The most disturbing things remain the unseen or what is only suggested. This forces us to engage our own fears, and let them out of the shadows for a while, even if we’d rather keep them locked away.

I’m not anti-slashing. Sometimes the situation calls for it. In the right story, a well-done dismemberment can be a work of art. I can name scenes over the years that serve as great examples, but I tend to remember the special effects artist or the makeup artist. I remember the scenes, but can’t remember the entire movies or books that they live in. That tells me how effective these scenes were as a part of the whole. Not very.

To me, many attempts at horror become anti-horror, or at least non-horror. It is about the special effects or makeup artistry. How well something is done has its own coolness, but sometimes it’s like hearing sounds from behind the curtain during a live performance.

There are few scenes as memorable as the shower scene in Psycho, for instance. Not once do we actually see blade penetrate flesh, yet we know exactly what’s happening, and it is worse than anything any director can show us when they hold our hand through a movie.

If you want to frighten me, don’t hold my hand and lead me down the dark hallway of a haunted house. Don’t shine your flashlight in every room as we pass to reveal everything in extreme detail. Stop doing that. Instead, just give me a nod in the general direction of my own dark hallway but let me feel that I’m on my own. When I come to a closed door, let me open it and decide if it’s worth the risk of reaching into the darkness for a light switch.

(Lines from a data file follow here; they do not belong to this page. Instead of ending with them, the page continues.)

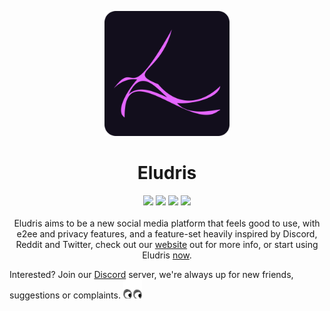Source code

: <p align="center">
  <img width="200em" src="https://github.com/Eludris/.github/blob/main/assets/das_ding.png" />
</p>
<h1 align="center">Eludris</h1>
<p align="center">
  <a href="https://discord.gg/vV6v2DhWQB"><img src="https://shields.io/discord/980412957060137001?style=for-the-badge&logo=discord&labelColor=363934&label=Discord%20Server&color=363934" /></a>
  <a href="https://reddit.com/r/eludris"><img src="https://img.shields.io/static/v1?&label=%20&style=for-the-badge&message=Reddit&logo=reddit&logoColor=ff5700&color=121212&labelColor=121212" /></a>
  <a href="https://twitter.com/eludris"><img src="https://img.shields.io/static/v1?&label=%20&style=for-the-badge&message=Twitter&logo=twitter&color=15202b&labelColor=15202b" /></a>
  <a href="https://eludris.github.io/docs"><img src="https://img.shields.io/static/v1?&label=%20&style=for-the-badge&message=Docs&logo=mdbook&color=211233&labelColor=211233" /></a><br><br>
  Eludris aims to be a new social media platform that feels good to use, with e2ee and privacy features,
  and a feature-set heavily inspired by Discord, Reddit and Twitter, check out our <a href="https://eludris.com">website</a>
  out for more info, or start using Eludris <a href="https://app.eludris.com">now</a>.
</p>
</p>


Interested? Join our [Discord](https://discord.gg/vV6v2DhWQB) server, we're always up for new friends,
suggestions or complaints. <img width="30em" src="https://github.com/eludris/.github/blob/main/assets/thang-big.png" />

Sometimes chose to not reveal everything I smell or hear or see in 3DHD surround sound. Instead of showing me a swaying light shining on the loudest, coolest-looking chain saw with the world’s largest cutting radius, what if I thought I heard a whistling coming from down the hall, like I did last night? And what if I walked down the hall to check it out, and I smelled the odor of bad breath directly in front of me in the dark? Or what about last week when I absolutely heard someone clear his throat in my house? Just say’n. 

Sometimes stop yelling at me from the big screen and whisper. If you want to shock me, give me horror through suspense again, and let the story be memorable so I will lie awake at night, not marveling over how well done the decapitation scene was, but wishing that I’d never seen the movie or read the book because I’m no longer the same. And decades later, make me be glad I did.

Hitchcock described the difference between shock and suspense by describing scene where a time bomb has been placed under a table where two people are seated. If the audience doesn’t know the ticking bomb is there and it explodes, that’s shock.

If you want suspense, Hitchcock says, then let the audience see the bomb and the ticking clock, but keep it hidden from the actors. Then just expose the audience to a normal conversation between the two people at the table who know nothing of the ticking bomb. The more casual and off-topic the conversation, the more tension the audience experiences.

It is not a flesh-eating monster in the room ripping heads from bodies, flipping eye balls in the air, catching them and crunching them like buttered popcorn, but I promise you, a monster is there in that room with us.

And I’m not saying give me another remake of Psycho. But give me something that makes me really afraid again. It will take more than a big juicy bowl of guts. OK, that might be cool to see. Let my mind do more of the work. I may figure it out and be even more amazed by something I never saw coming.

I’m just tired of being mindlessly entertained. We viewers and readers can think for ourselves. We are not given enough credit. Don’t forget that an interested reader or viewer invested in the story is a precious thing.  

If you’ve got a ticking time bomb, I’ve got a nice kitchen table and plenty of duct tape…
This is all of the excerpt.